# Hybrid Filtering

## Load libraries and import datasets

In [None]:
from google.colab import drive
drive.mount('/content/gdrive')

Mounted at /content/gdrive


In [None]:
import pandas as pd
import numpy as np
import datetime
from datetime import datetime
import scipy.sparse as sparse
from tqdm import tqdm
from typing import Tuple
import plotly.express as px
import plotly.graph_objects as go
import pickle

In [None]:
# train/test sets
general_interactions_set = pd.read_csv('/content/gdrive/MyDrive/data_thesis/content based/gen_interactions_and_extra.csv').drop(['Unnamed: 0'], axis = 1)

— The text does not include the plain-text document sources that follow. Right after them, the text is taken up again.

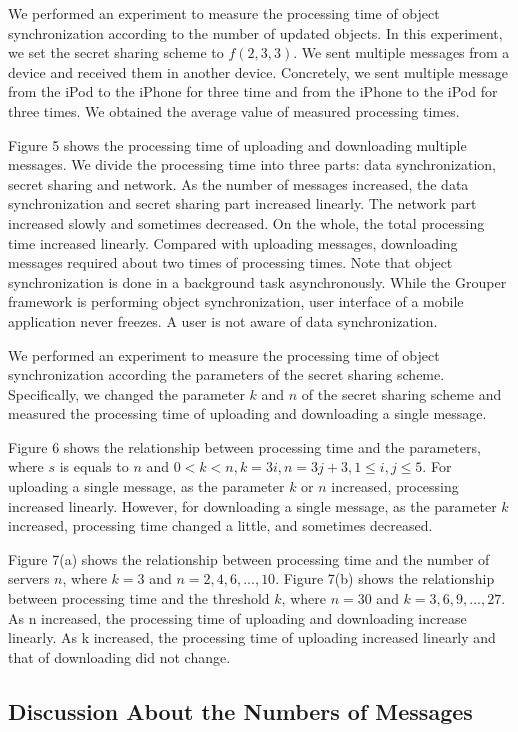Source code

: \documentclass[twocolumn,10pt]{article}
\begin{document}
We performed an experiment to measure the processing time of object synchronization according to the number of updated objects.
In this experiment, we set the secret sharing scheme to ${f(2, 3, 3)}$.
We sent multiple messages from a device and received them in another device. 
Concretely, we sent multiple message from the iPod to the iPhone for three time and from the iPhone to the iPod for three times.
We obtained the average value of measured processing times.

Figure 5 shows the processing time of uploading and downloading multiple messages.
We divide the processing time into three parts: data synchronization, secret sharing and network.
As the number of messages increased, the data synchronization and secret sharing part increased linearly. 
The network part increased slowly and sometimes decreased.
On the whole, the total processing time increased linearly.
Compared with uploading messages, downloading messages required about two times of processing times.
Note that object synchronization is done in a background task asynchronously.
While the Grouper framework is performing object synchronization, user interface of a mobile application never freezes.
A user is not aware of data synchronization.

We performed an experiment to measure the processing time of object synchronization according the parameters of the secret sharing scheme.
Specifically, we changed the parameter ${k}$  and ${n}$ of the secret sharing scheme and measured the processing time of uploading and downloading a single message.

Figure 6 shows the relationship between processing time and the parameters, where $s$ is equals to $n$ and ${0< k < n, k=3i, n=3j+3, 1 \leq i, j \leq 5}$.
For uploading a single message, as the parameter ${k}$ or ${n}$ increased, processing increased linearly.
However, for downloading a single message, as the parameter ${k}$ increased, processing time  changed a little, and sometimes decreased.

Figure 7(a) shows the relationship between processing time and the number of servers ${n}$, where ${k=3}$ and ${n = 2, 4, 6, ... , 10}$. 
Figure 7(b) shows the relationship between processing time and the threshold ${k}$, where ${n=30}$ and ${k = 3, 6, 9, ... , 27}$. 
As n increased, the processing time of uploading and downloading increase linearly. 
As k increased, the processing time of uploading increased linearly and that of downloading did not change. 

\subsection{Discussion About the Numbers of Messages}
\end{document}
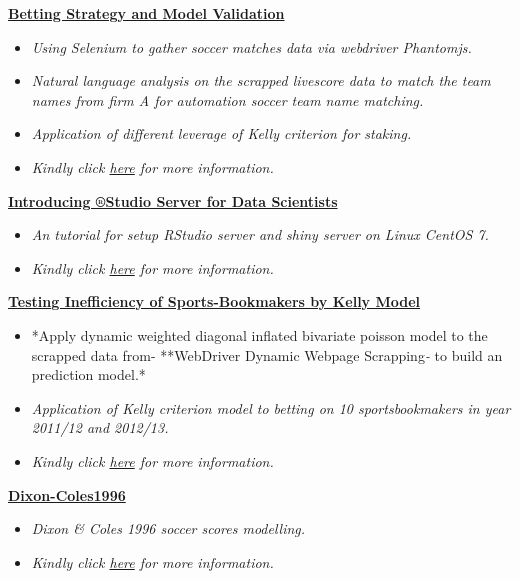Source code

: \documentclass[]{article}
\providecommand{\tightlist}{%
  \setlength{\itemsep}{0pt}\setlength{\parskip}{0pt}}
\begin{document}
\href{https://github.com/Scibrokes/Betting-Strategy-and-Model-Validation}{\textbf{Betting
Strategy and Model Validation}}

\begin{itemize}
\tightlist
\item
  \emph{Using Selenium to gather soccer matches data via webdriver
  Phantomjs.}
\item
  \emph{Natural language analysis on the scrapped livescore data to
  match the team names from firm A for automation soccer team name
  matching.}
\item
  \emph{Application of different leverage of Kelly criterion for
  staking.}
\item
  \emph{Kindly click
  \href{https://github.com/Scibrokes/Betting-Strategy-and-Model-Validation}{here}
  for more information.}
\end{itemize}

\href{https://github.com/Scibrokes/setup-rstudio-server}{\textbf{Introducing
®Studio Server for Data Scientists}}

\begin{itemize}
\tightlist
\item
  \emph{An tutorial for setup RStudio server and shiny server on Linux
  CentOS 7.}
\item
  \emph{Kindly click
  \href{https://github.com/Scibrokes/setup-rstudio-server}{here} for
  more information.}
\end{itemize}

\href{https://github.com/Scibrokes/kelly-criterion}{\textbf{Testing
Inefficiency of Sports-Bookmakers by Kelly Model}}

\begin{itemize}
\tightlist
\item
  *Apply dynamic weighted diagonal inflated bivariate poisson model to
  the scrapped data from- **WebDriver Dynamic Webpage Scrapping\emph{-
  }to build an prediction model.*
\item
  \emph{Application of Kelly criterion model to betting on 10
  sportsbookmakers in year 2011/12 and 2012/13.}
\item
  \emph{Kindly click
  \href{https://github.com/Scibrokes/kelly-criterion}{here} for more
  information.}
\end{itemize}

\href{https://github.com/Scibrokes/Dixon-Coles1996}{\textbf{Dixon-Coles1996}}

\begin{itemize}
\tightlist
\item
  \emph{Dixon \& Coles 1996 soccer scores modelling.}
\item
  \emph{Kindly click
  \href{https://github.com/Scibrokes/Dixon-Coles1996}{here} for more
  information.}
\end{itemize}
\end{document}
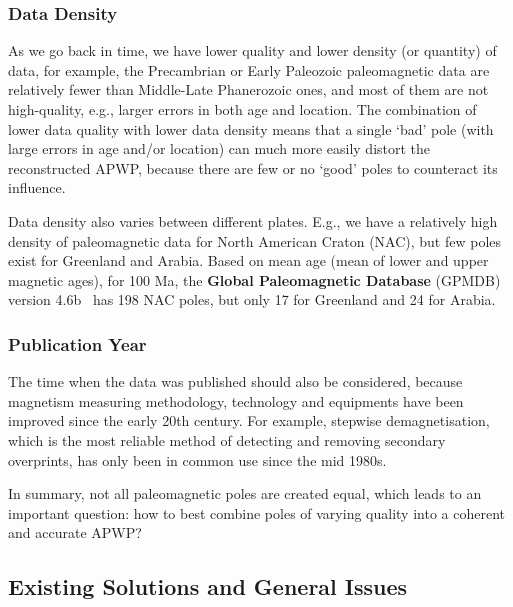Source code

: \subsubsection{Data Density}

As we go back in time, we have lower quality and lower density (or quantity) of
data, for example, the Precambrian or Early Paleozoic paleomagnetic data are
relatively fewer than Middle-Late Phanerozoic ones, and most of them are not
high-quality, e.g., larger errors in both age and location. The combination of
lower data quality with lower data density means that a single `bad' pole (with
large errors in age and/or location) can much more easily distort the
reconstructed APWP, because there are few or no `good' poles to counteract its
influence.

Data density also varies between different plates. E.g., we have a relatively
high density of paleomagnetic data for North American Craton (NAC), but few
poles exist for Greenland and Arabia. Based on mean age (mean of lower and
upper magnetic ages), for 100 Ma, the \textbf{Global Paleomagnetic
Database} (GPMDB) version 4.6b~\cite{P05} has 198 NAC poles, but only 17 for
Greenland and 24 for Arabia.

\subsubsection{Publication Year}

The time when the data was published should also be considered, because
magnetism measuring methodology, technology and equipments have been improved
since the early 20th century. For example, stepwise demagnetisation, which is
the most reliable method of detecting and removing secondary overprints, has
only been in common use since the mid 1980s.

In summary, not all paleomagnetic poles are created equal, which leads to an
important question: how to best combine poles of varying quality into a
coherent and accurate APWP\@?

\subsection{Existing Solutions and General Issues}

# Recommendations Collaborative Filtering
df_recommendations_cf = pd.read_csv('/content/gdrive/MyDrive/data_thesis/df_recommendations_cf.csv').drop(['Unnamed: 0'], axis = 1)
# ID Books Collaborative Filtering
# books_id = pd.read_csv('/content/gdrive/MyDrive/data_thesis/books_id.csv').drop(['Unnamed: 0'], axis = 1)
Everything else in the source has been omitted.